The concept of Slow Coaching
What if slowing down could actually speed up your growth, providing deeper insights and lasting outcomes? In my experience, this is precisely the promise of Slow Coaching.
Slow Coaching has its origins in the fact that if anything worthwhile is the desired outcome, then it may take some time. It takes time to connect, to discover and to grow - the three pillars of Slow Coach ConsultingTM. This connection is about both the relational and the trust required; it’s about discovering what the coachee wants, respecting the process and the concomitant growth that inevitably follows. This coaching isn’t a ‘fast fix’ or a ‘silver bullet’ to an outcome. A recent example, where a client believed I could fix his situation overnight, was left confused when I suggested I could help yet it might take four to six months. In his reflections post the coaching, he suggested he was rather naïve about the process at the time and ultimately appreciative about his meaningful and sustainable results.
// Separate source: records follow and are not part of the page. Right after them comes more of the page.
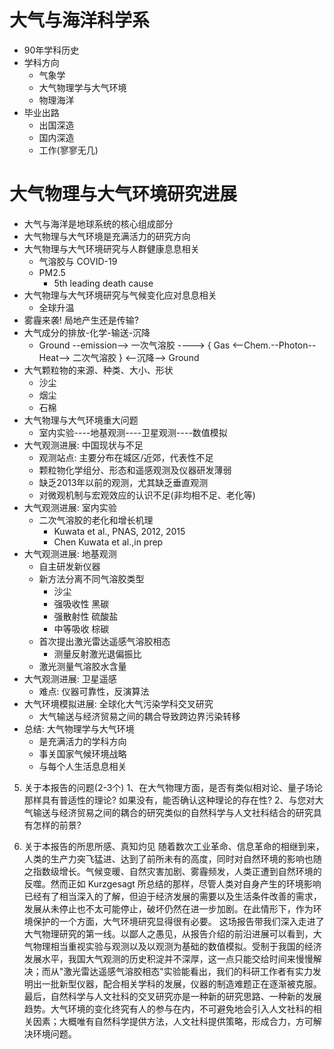 # 大气与海洋科学系
* 90年学科历史
* 学科方向
  * 气象学
  * 大气物理学与大气环境
  * 物理海洋
* 毕业出路
  * 出国深造
  * 国内深造
  * 工作(寥寥无几)

# 大气物理与大气环境研究进展
* 大气与海洋是地球系统的核心组成部分
* 大气物理与大气环境是充满活力的研究方向
* 大气物理与大气环境研究与人群健康息息相关
  * 气溶胶与 COVID-19
  * PM2.5
    * 5th leading death cause
* 大气物理与大气环境研究与气候变化应对息息相关
  * 全球升温
* 雾霾来袭! 局地产生还是传输?
* 大气成分的排放-化学-输送-沉降
  * Ground --emission--> 一次气溶胶 ----> { Gas <--Chem.--Photon--Heat--> 二次气溶胶 } <--沉降--> Ground
* 大气颗粒物的来源、种类、大小、形状
  * 沙尘
  * 烟尘
  * 石棉
* 大气物理与大气环境重大问题
  * 室内实验----地基观测----卫星观测----数值模拟
* 大气观测进展: 中国现状与不足
  * 观测站点: 主要分布在城区/近郊，代表性不足
  * 颗粒物化学组分、形态和遥感观测及仪器研发薄弱
  * 缺乏2013年以前的观测，尤其缺乏垂直观测
  * 对微观机制与宏观效应的认识不足(非均相不足、老化等)
* 大气观测进展: 室内实验
  * 二次气溶胶的老化和增长机理
    * Kuwata et al., PNAS, 2012, 2015
    * Chen Kuwata et al.,in prep 
* 大气观测进展: 地基观测
  * 自主研发新仪器
  * 新方法分离不同气溶胶类型
    * 沙尘
    * 强吸收性 黑碳
    * 强散射性 硫酸盐
    * 中等吸收 棕碳
  * 首次提出激光雷达遥感气溶胶相态
    * 测量反射激光退偏振比
  * 激光测量气溶胶水含量 
* 大气观测进展: 卫星遥感
  * 难点: 仪器可靠性，反演算法
* 大气环境模拟进展: 全球化大气污染学科交叉研究
  * 大气输送与经济贸易之间的耦合导致跨边界污染转移
* 总结: 大气物理学与大气环境
  * 是充满活力的学科方向
  * 事关国家气候环境战略
  * 与每个人生活息息相关
  
  
5. 关于本报告的问题(2-3个)
1、在大气物理方面，是否有类似相对论、量子场论那样具有普适性的理论? 如果没有，能否确认这种理论的存在性?
2、与您对大气输送与经济贸易之间的耦合的研究类似的自然科学与人文社科结合的研究具有怎样的前景?

6. 关于本报告的所思所感、真知灼见
  随着数次工业革命、信息革命的相继到来，人类的生产力突飞猛进、达到了前所未有的高度，同时对自然环境的影响也随之指数级增长。气候变暖、自然灾害加剧、雾霾频发，人类正遭到自然环境的反噬。然而正如 Kurzgesagt 所总结的那样，尽管人类对自身产生的环境影响已经有了相当深入的了解，但迫于经济发展的需要以及生活条件改善的需求，发展从未停止也不太可能停止，破坏仍然在进一步加剧。在此情形下，作为环境保护的一个方面，大气环境研究显得很有必要。
  这场报告带我们深入走进了大气物理研究的第一线。以鄙人之愚见，从报告介绍的前沿进展可以看到，大气物理相当重视实验与观测以及以观测为基础的数值模拟。受制于我国的经济发展水平，我国大气观测的历史积淀并不深厚，这一点只能交给时间来慢慢解决；而从"激光雷达遥感气溶胶相态"实验能看出，我们的科研工作者有实力发明出一批新型仪器，配合相关学科的发展，仪器的制造难题正在逐渐被克服。
  最后，自然科学与人文社科的交叉研究亦是一种新的研究思路、一种新的发展趋势。大气环境的变化终究有人的参与在内，不可避免地会引入人文社科的相关因素；大概唯有自然科学提供方法，人文社科提供策略，形成合力，方可解决环境问题。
I acknowledge that you can coach in less the fifteen minutes, and in corridors, as Michael Bungay Stanier1 has championed in his seminal work which ‘unweirds’ coaching. I certainly use this form of coaching, yet Slow Coaching is different. Slow Coaching means asking fewer but more impactful questions, allowing silence to work in favor of reflection, and valuing the process over immediate outcomes. Slow Coaching is an approach that emphasises intentionality, reflection, and sustainable progress by providing both time and space for the potential change. This helps in achieving the benchmarks or sub-goals that get established throughout the process.
What supports this?
Many articles and books dedicate their prose to the notion of ‘slow’. The slow movement, a cultural initiative that advocates for a reduction in the pace of modern life, encourages individuals to embrace a more thoughtful and deliberate approach to their life.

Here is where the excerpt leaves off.